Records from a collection
[Start of section]
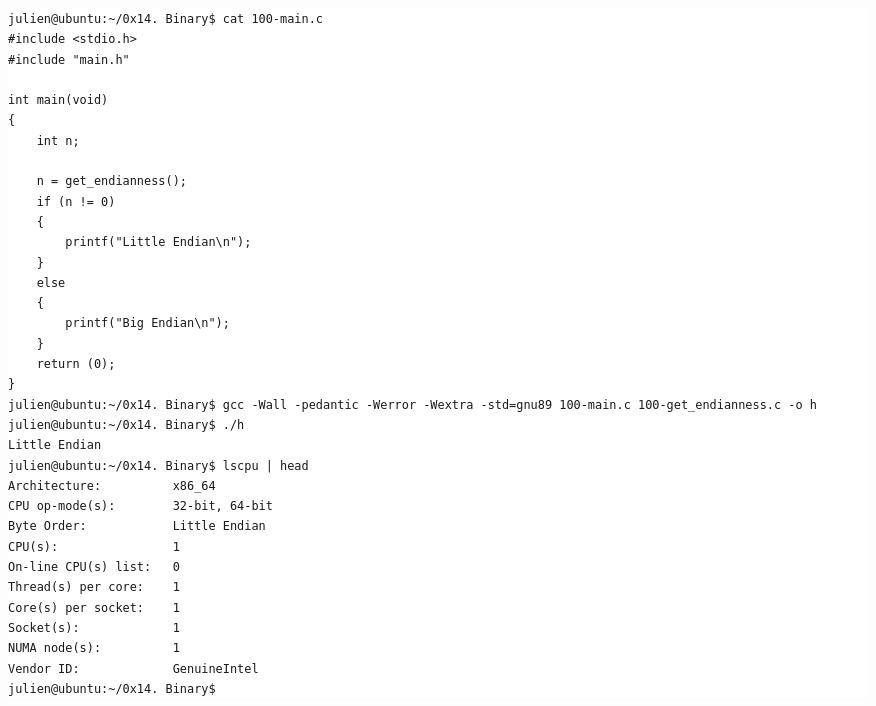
 ```
julien@ubuntu:~/0x14. Binary$ cat 100-main.c
#include <stdio.h>
#include "main.h"

int main(void)
{
    int n;

    n = get_endianness();
    if (n != 0)
    {
        printf("Little Endian\n");
    }
    else
    {
        printf("Big Endian\n");
    }
    return (0);
}
julien@ubuntu:~/0x14. Binary$ gcc -Wall -pedantic -Werror -Wextra -std=gnu89 100-main.c 100-get_endianness.c -o h
julien@ubuntu:~/0x14. Binary$ ./h 
Little Endian
julien@ubuntu:~/0x14. Binary$ lscpu | head
Architecture:          x86_64
CPU op-mode(s):        32-bit, 64-bit
Byte Order:            Little Endian
CPU(s):                1
On-line CPU(s) list:   0
Thread(s) per core:    1
Core(s) per socket:    1
Socket(s):             1
NUMA node(s):          1
Vendor ID:             GenuineIntel
julien@ubuntu:~/0x14. Binary$
```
[End of section]
### YOUR INSTRUCTIONS
Each line in the data that holds the string "julien" needs to be copied.

### ANSWER FOR THE TASK
julien@ubuntu:~/0x14. Binary$ cat 100-main.c
julien@ubuntu:~/0x14. Binary$ gcc -Wall -pedantic -Werror -Wextra -std=gnu89 100-main.c 100-get_endianness.c -o h
julien@ubuntu:~/0x14. Binary$ ./h 
julien@ubuntu:~/0x14. Binary$ lscpu | head
julien@ubuntu:~/0x14. Binary$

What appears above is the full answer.